Pictures paired with source code:
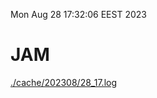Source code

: Mon Aug 28 17:32:06 EEST 2023
# JAM
<a href='./cache/202308/28_17.log'>./cache/202308/28_17.log</a>
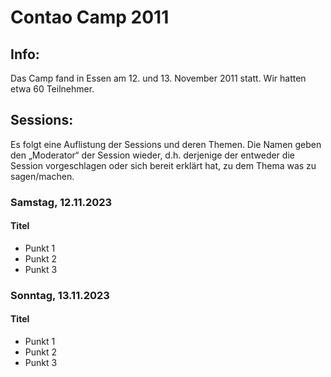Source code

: # Contao Camp 2011

## Info:
Das Camp fand in Essen am 12. und 13. November 2011 statt. Wir hatten etwa 60 Teilnehmer.


## Sessions:
Es folgt eine Auflistung der Sessions und deren Themen. Die Namen geben den
„Moderator“ der Session wieder, d.h. derjenige der entweder die Session
vorgeschlagen oder sich bereit erklärt hat, zu dem Thema was zu sagen/machen.

### Samstag, 12.11.2023


#### Titel

* Punkt 1
* Punkt 2
* Punkt 3


### Sonntag, 13.11.2023

#### Titel

* Punkt 1
* Punkt 2
* Punkt 3
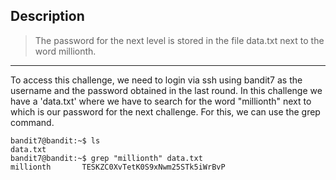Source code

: ## Description

> The password for the next level is stored in the file data.txt next to the word millionth.
---

To access this challenge, we need to login via ssh using bandit7 as the username and the password obtained in the last round. In this challenge we have a 'data.txt' where we have to search for the word "millionth" next to which is our password for the next challenge.
For this, we can use the grep command.

    bandit7@bandit:~$ ls
    data.txt
    bandit7@bandit:~$ grep "millionth" data.txt
    millionth       TESKZC0XvTetK0S9xNwm25STk5iWrBvP
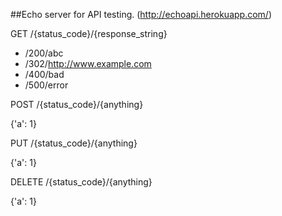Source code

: ##Echo server for API testing. (http://echoapi.herokuapp.com/)

GET /{status_code}/{response_string}

* /200/abc
* /302/http://www.example.com
* /400/bad
* /500/error

POST /{status_code}/{anything}

{'a': 1}

PUT /{status_code}/{anything}

{'a': 1}

DELETE /{status_code}/{anything}

{'a': 1}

- _Task goal_
Gather each line in these records that contains the string "word".

- _Answer box_
> The password for the next level is stored in the file data.txt next to the word millionth.
To access this challenge, we need to login via ssh using bandit7 as the username and the password obtained in the last round. In this challenge we have a 'data.txt' where we have to search for the word "millionth" next to which is our password for the next challenge.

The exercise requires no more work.